Action item: Look through the data below for the string "compliance", and copy every line where it turns up.

Available records:
▼

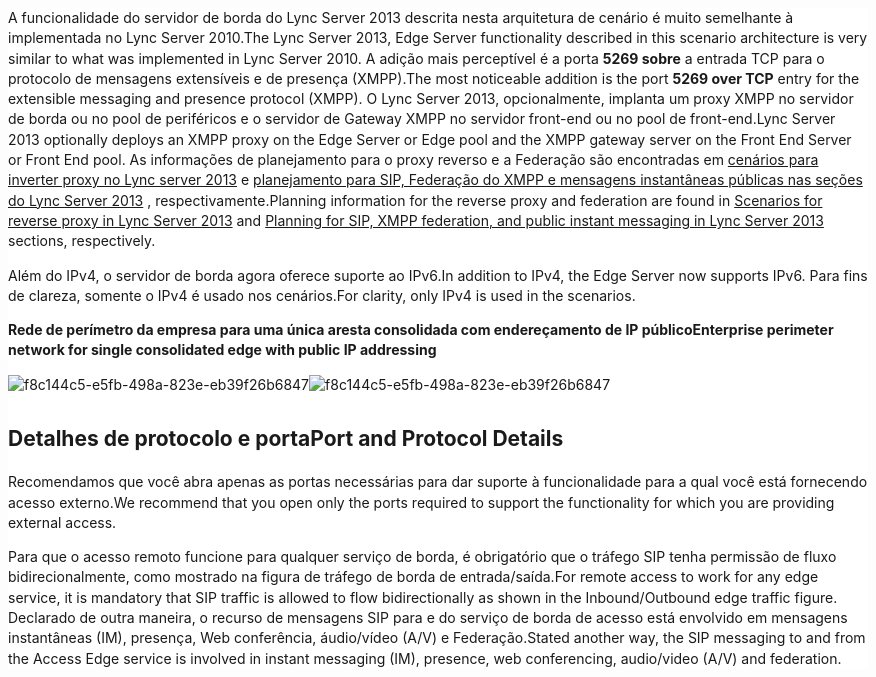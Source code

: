 <span data-ttu-id="9faaf-106">A funcionalidade do servidor de borda do Lync Server 2013 descrita nesta arquitetura de cenário é muito semelhante à implementada no Lync Server 2010.</span><span class="sxs-lookup"><span data-stu-id="9faaf-106">The Lync Server 2013, Edge Server functionality described in this scenario architecture is very similar to what was implemented in Lync Server 2010.</span></span> <span data-ttu-id="9faaf-107">A adição mais perceptível é a porta **5269 sobre** a entrada TCP para o protocolo de mensagens extensíveis e de presença (XMPP).</span><span class="sxs-lookup"><span data-stu-id="9faaf-107">The most noticeable addition is the port **5269 over TCP** entry for the extensible messaging and presence protocol (XMPP).</span></span> <span data-ttu-id="9faaf-108">O Lync Server 2013, opcionalmente, implanta um proxy XMPP no servidor de borda ou no pool de periféricos e o servidor de Gateway XMPP no servidor front-end ou no pool de front-end.</span><span class="sxs-lookup"><span data-stu-id="9faaf-108">Lync Server 2013 optionally deploys an XMPP proxy on the Edge Server or Edge pool and the XMPP gateway server on the Front End Server or Front End pool.</span></span> <span data-ttu-id="9faaf-109">As informações de planejamento para o proxy reverso e a Federação são encontradas em [cenários para inverter proxy no Lync server 2013](lync-server-2013-scenarios-for-reverse-proxy.md) e [planejamento para SIP, Federação do XMPP e mensagens instantâneas públicas nas seções do Lync Server 2013](lync-server-2013-planning-for-sip-xmpp-federation-and-public-instant-messaging.md) , respectivamente.</span><span class="sxs-lookup"><span data-stu-id="9faaf-109">Planning information for the reverse proxy and federation are found in [Scenarios for reverse proxy in Lync Server 2013](lync-server-2013-scenarios-for-reverse-proxy.md) and [Planning for SIP, XMPP federation, and public instant messaging in Lync Server 2013](lync-server-2013-planning-for-sip-xmpp-federation-and-public-instant-messaging.md) sections, respectively.</span></span>

<span data-ttu-id="9faaf-110">Além do IPv4, o servidor de borda agora oferece suporte ao IPv6.</span><span class="sxs-lookup"><span data-stu-id="9faaf-110">In addition to IPv4, the Edge Server now supports IPv6.</span></span> <span data-ttu-id="9faaf-111">Para fins de clareza, somente o IPv4 é usado nos cenários.</span><span class="sxs-lookup"><span data-stu-id="9faaf-111">For clarity, only IPv4 is used in the scenarios.</span></span>

<span data-ttu-id="9faaf-112">**Rede de perímetro da empresa para uma única aresta consolidada com endereçamento de IP público**</span><span class="sxs-lookup"><span data-stu-id="9faaf-112">**Enterprise perimeter network for single consolidated edge with public IP addressing**</span></span>

<span data-ttu-id="9faaf-113">![f8c144c5-e5fb-498a-823e-eb39f26b6847](images/Gg425891.f8c144c5-e5fb-498a-823e-eb39f26b6847(OCS.15).jpg "f8c144c5-e5fb-498a-823e-eb39f26b6847")</span><span class="sxs-lookup"><span data-stu-id="9faaf-113">![f8c144c5-e5fb-498a-823e-eb39f26b6847](images/Gg425891.f8c144c5-e5fb-498a-823e-eb39f26b6847(OCS.15).jpg "f8c144c5-e5fb-498a-823e-eb39f26b6847")</span></span>

<div>

## <a name="port-and-protocol-details"></a><span data-ttu-id="9faaf-114">Detalhes de protocolo e porta</span><span class="sxs-lookup"><span data-stu-id="9faaf-114">Port and Protocol Details</span></span>

<span data-ttu-id="9faaf-115">Recomendamos que você abra apenas as portas necessárias para dar suporte à funcionalidade para a qual você está fornecendo acesso externo.</span><span class="sxs-lookup"><span data-stu-id="9faaf-115">We recommend that you open only the ports required to support the functionality for which you are providing external access.</span></span>

<span data-ttu-id="9faaf-116">Para que o acesso remoto funcione para qualquer serviço de borda, é obrigatório que o tráfego SIP tenha permissão de fluxo bidirecionalmente, como mostrado na figura de tráfego de borda de entrada/saída.</span><span class="sxs-lookup"><span data-stu-id="9faaf-116">For remote access to work for any edge service, it is mandatory that SIP traffic is allowed to flow bidirectionally as shown in the Inbound/Outbound edge traffic figure.</span></span> <span data-ttu-id="9faaf-117">Declarado de outra maneira, o recurso de mensagens SIP para e do serviço de borda de acesso está envolvido em mensagens instantâneas (IM), presença, Web conferência, áudio/vídeo (A/V) e Federação.</span><span class="sxs-lookup"><span data-stu-id="9faaf-117">Stated another way, the SIP messaging to and from the Access Edge service is involved in instant messaging (IM), presence, web conferencing, audio/video (A/V) and federation.</span></span>
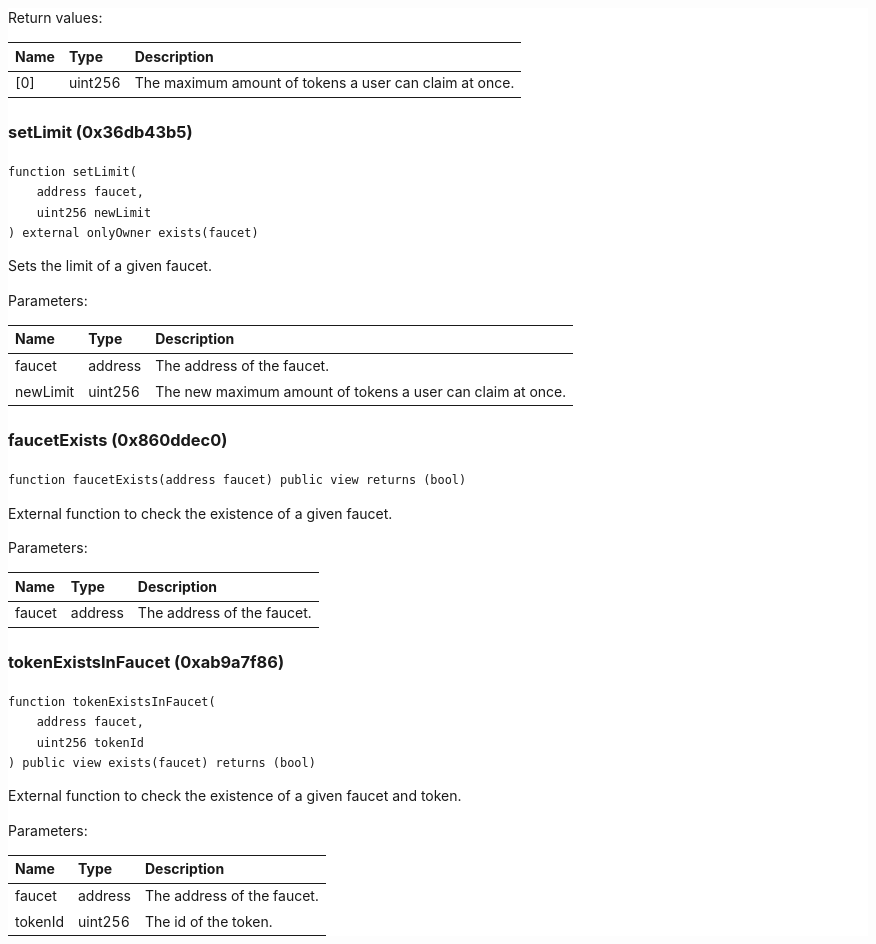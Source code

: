
Return values:

| Name | Type    | Description                                            |
| :--- | :------ | :----------------------------------------------------- |
| [0]  | uint256 | The maximum amount of tokens a user can claim at once. |

### setLimit (0x36db43b5)

```solidity
function setLimit(
    address faucet,
    uint256 newLimit
) external onlyOwner exists(faucet)
```

Sets the limit of a given faucet.


Parameters:

| Name     | Type    | Description                                                |
| :------- | :------ | :--------------------------------------------------------- |
| faucet   | address | The address of the faucet.                                 |
| newLimit | uint256 | The new maximum amount of tokens a user can claim at once. |

### faucetExists (0x860ddec0)

```solidity
function faucetExists(address faucet) public view returns (bool)
```

External function to check the existence of a given faucet.


Parameters:

| Name   | Type    | Description                |
| :----- | :------ | :------------------------- |
| faucet | address | The address of the faucet. |

### tokenExistsInFaucet (0xab9a7f86)

```solidity
function tokenExistsInFaucet(
    address faucet,
    uint256 tokenId
) public view exists(faucet) returns (bool)
```

External function to check the existence of a given faucet and token.


Parameters:

| Name    | Type    | Description                 |
| :------ | :------ | :-------------------------- |
| faucet  | address | The address of the faucet.  |
| tokenId | uint256 | The id of the token.        |
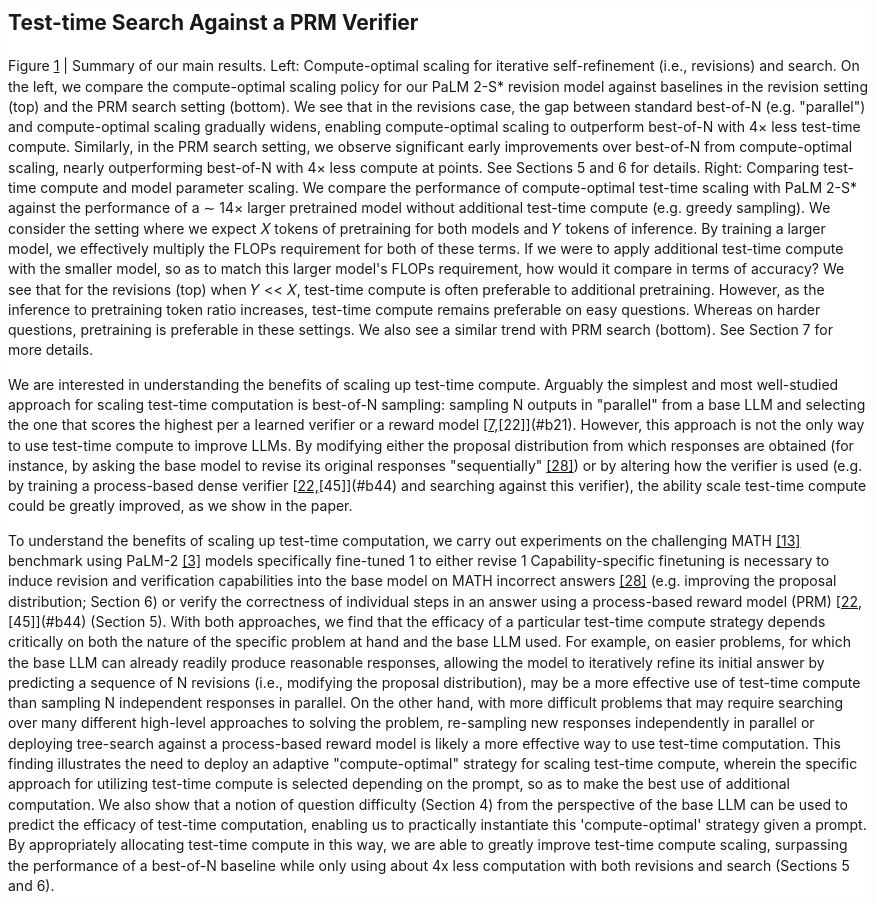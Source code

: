## Test-time Search Against a PRM Verifier

Figure [1](#) | Summary of our main results. Left: Compute-optimal scaling for iterative self-refinement (i.e., revisions) and search. On the left, we compare the compute-optimal scaling policy for our PaLM 2-S* revision model against baselines in the revision setting (top) and the PRM search setting (bottom). We see that in the revisions case, the gap between standard best-of-N (e.g. "parallel") and compute-optimal scaling gradually widens, enabling compute-optimal scaling to outperform best-of-N with 4× less test-time compute. Similarly, in the PRM search setting, we observe significant early improvements over best-of-N from compute-optimal scaling, nearly outperforming best-of-N with 4× less compute at points. See Sections 5 and 6 for details. Right: Comparing test-time compute and model parameter scaling. We compare the performance of compute-optimal test-time scaling with PaLM 2-S* against the performance of a ∼ 14× larger pretrained model without additional test-time compute (e.g. greedy sampling). We consider the setting where we expect 𝑋 tokens of pretraining for both models and 𝑌 tokens of inference. By training a larger model, we effectively multiply the FLOPs requirement for both of these terms. If we were to apply additional test-time compute with the smaller model, so as to match this larger model's FLOPs requirement, how would it compare in terms of accuracy? We see that for the revisions (top) when 𝑌 << 𝑋, test-time compute is often preferable to additional pretraining. However, as the inference to pretraining token ratio increases, test-time compute remains preferable on easy questions. Whereas on harder questions, pretraining is preferable in these settings. We also see a similar trend with PRM search (bottom). See Section 7 for more details.

We are interested in understanding the benefits of scaling up test-time compute. Arguably the simplest and most well-studied approach for scaling test-time computation is best-of-N sampling: sampling N outputs in "parallel" from a base LLM and selecting the one that scores the highest per a learned verifier or a reward model [[7,](#b6)[22]](#b21). However, this approach is not the only way to use test-time compute to improve LLMs. By modifying either the proposal distribution from which responses are obtained (for instance, by asking the base model to revise its original responses "sequentially" [[28]](#b27)) or by altering how the verifier is used (e.g. by training a process-based dense verifier [[22,](#b21)[45]](#b44) and searching against this verifier), the ability scale test-time compute could be greatly improved, as we show in the paper.

To understand the benefits of scaling up test-time computation, we carry out experiments on the challenging MATH [[13]](#b12) benchmark using PaLM-2 [[3]](#b2) models specifically fine-tuned 1 to either revise 1 Capability-specific finetuning is necessary to induce revision and verification capabilities into the base model on MATH incorrect answers [[28]](#b27) (e.g. improving the proposal distribution; Section 6) or verify the correctness of individual steps in an answer using a process-based reward model (PRM) [[22,](#b21)[45]](#b44) (Section 5). With both approaches, we find that the efficacy of a particular test-time compute strategy depends critically on both the nature of the specific problem at hand and the base LLM used. For example, on easier problems, for which the base LLM can already readily produce reasonable responses, allowing the model to iteratively refine its initial answer by predicting a sequence of N revisions (i.e., modifying the proposal distribution), may be a more effective use of test-time compute than sampling N independent responses in parallel. On the other hand, with more difficult problems that may require searching over many different high-level approaches to solving the problem, re-sampling new responses independently in parallel or deploying tree-search against a process-based reward model is likely a more effective way to use test-time computation. This finding illustrates the need to deploy an adaptive "compute-optimal" strategy for scaling test-time compute, wherein the specific approach for utilizing test-time compute is selected depending on the prompt, so as to make the best use of additional computation. We also show that a notion of question difficulty (Section 4) from the perspective of the base LLM can be used to predict the efficacy of test-time computation, enabling us to practically instantiate this 'compute-optimal' strategy given a prompt. By appropriately allocating test-time compute in this way, we are able to greatly improve test-time compute scaling, surpassing the performance of a best-of-N baseline while only using about 4x less computation with both revisions and search (Sections 5 and 6).
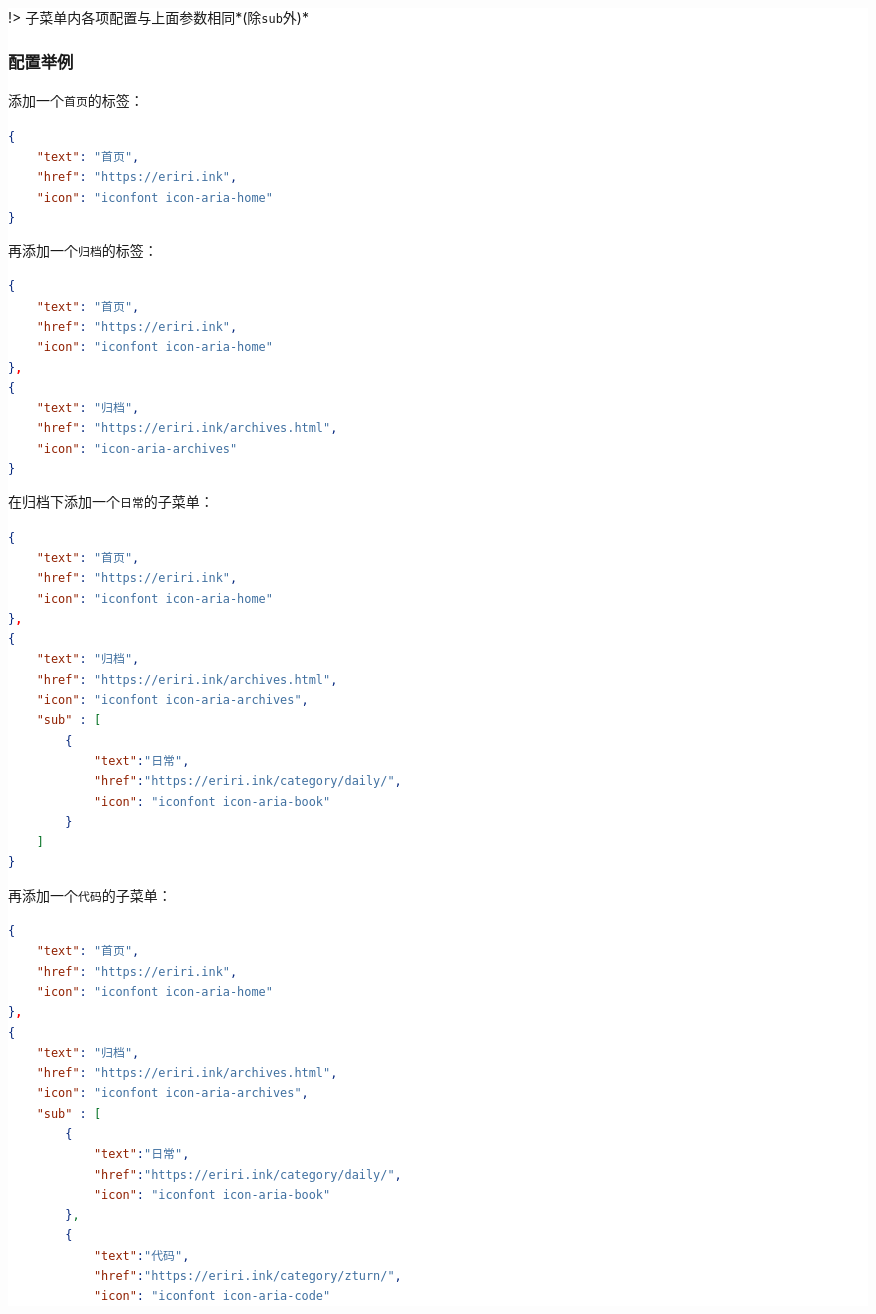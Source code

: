 !> 子菜单内各项配置与上面参数相同*(除`sub`外)*

### 配置举例  
 添加一个`首页`的标签：
```json
{
    "text": "首页",
    "href": "https://eriri.ink",
    "icon": "iconfont icon-aria-home"
}
```
再添加一个`归档`的标签：
```json  
{
    "text": "首页",
    "href": "https://eriri.ink",
    "icon": "iconfont icon-aria-home"
},
{
    "text": "归档",
    "href": "https://eriri.ink/archives.html",
    "icon": "icon-aria-archives"
}
```  
在归档下添加一个`日常`的子菜单：
```json
{
    "text": "首页",
    "href": "https://eriri.ink",
    "icon": "iconfont icon-aria-home"
},
{
    "text": "归档",
    "href": "https://eriri.ink/archives.html",
    "icon": "iconfont icon-aria-archives",
    "sub" : [
        {
            "text":"日常",
            "href":"https://eriri.ink/category/daily/",
            "icon": "iconfont icon-aria-book"
        }
    ]
}
```  
再添加一个`代码`的子菜单：  
```json
{
    "text": "首页",
    "href": "https://eriri.ink",
    "icon": "iconfont icon-aria-home"
},
{
    "text": "归档",
    "href": "https://eriri.ink/archives.html",
    "icon": "iconfont icon-aria-archives",
    "sub" : [
        {
            "text":"日常",
            "href":"https://eriri.ink/category/daily/",
            "icon": "iconfont icon-aria-book"
        },
        {
            "text":"代码",
            "href":"https://eriri.ink/category/zturn/",
            "icon": "iconfont icon-aria-code"
```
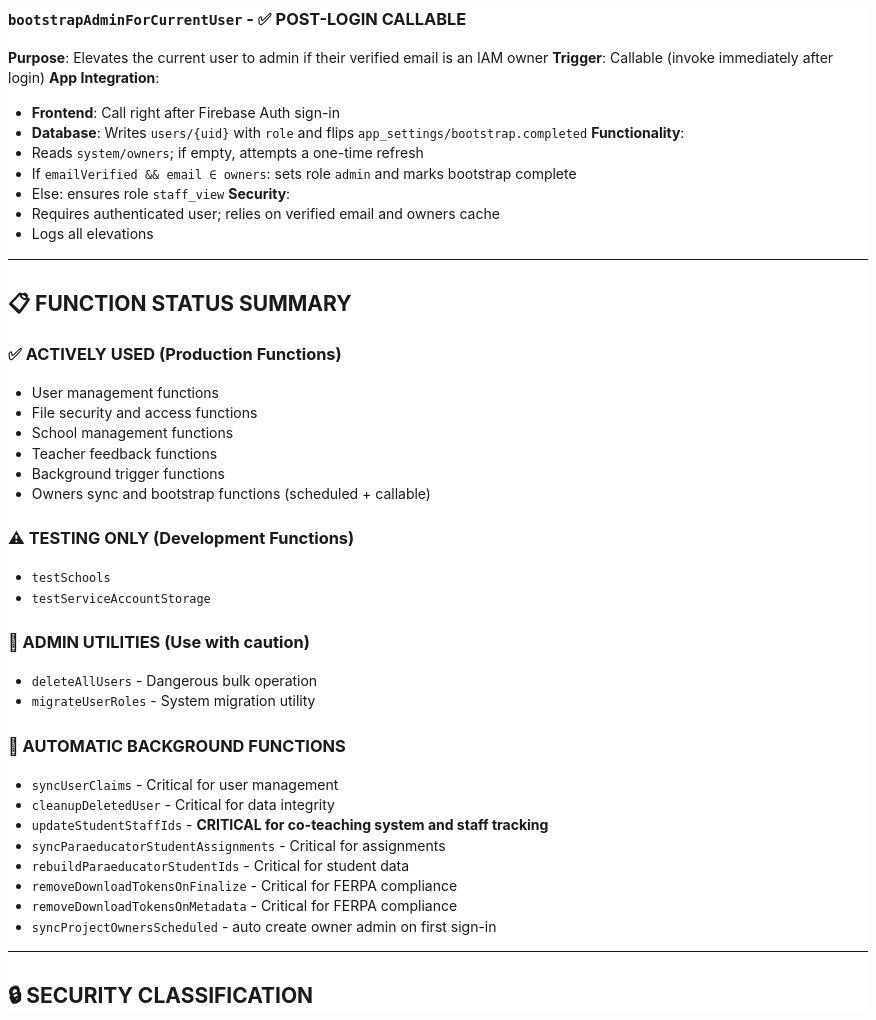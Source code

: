 ### **`bootstrapAdminForCurrentUser`** - ✅ **POST-LOGIN CALLABLE**
**Purpose**: Elevates the current user to admin if their verified email is an IAM owner
**Trigger**: Callable (invoke immediately after login)
**App Integration**:
- **Frontend**: Call right after Firebase Auth sign-in
- **Database**: Writes `users/{uid}` with `role` and flips `app_settings/bootstrap.completed`
**Functionality**:
- Reads `system/owners`; if empty, attempts a one-time refresh
- If `emailVerified && email ∈ owners`: sets role `admin` and marks bootstrap complete
- Else: ensures role `staff_view`
**Security**:
- Requires authenticated user; relies on verified email and owners cache
- Logs all elevations

---

## 📋 **FUNCTION STATUS SUMMARY**

### **✅ ACTIVELY USED (Production Functions)**
- User management functions
- File security and access functions
- School management functions
- Teacher feedback functions
- Background trigger functions
- Owners sync and bootstrap functions (scheduled + callable)

### **⚠️ TESTING ONLY (Development Functions)**
- `testSchools`
- `testServiceAccountStorage`

### **🚨 ADMIN UTILITIES (Use with caution)**
- `deleteAllUsers` - Dangerous bulk operation
- `migrateUserRoles` - System migration utility

### **🔄 AUTOMATIC BACKGROUND FUNCTIONS**
- `syncUserClaims` - Critical for user management
- `cleanupDeletedUser` - Critical for data integrity
- `updateStudentStaffIds` - **CRITICAL for co-teaching system and staff tracking**
- `syncParaeducatorStudentAssignments` - Critical for assignments
- `rebuildParaeducatorStudentIds` - Critical for student data
- `removeDownloadTokensOnFinalize` - Critical for FERPA compliance
- `removeDownloadTokensOnMetadata` - Critical for FERPA compliance
- `syncProjectOwnersScheduled` - auto create owner admin on first sign-in

---

## 🔒 **SECURITY CLASSIFICATION**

▲

Reply to the task:
- `removeDownloadTokensOnFinalize` - Critical for FERPA compliance
- `removeDownloadTokensOnMetadata` - Critical for FERPA compliance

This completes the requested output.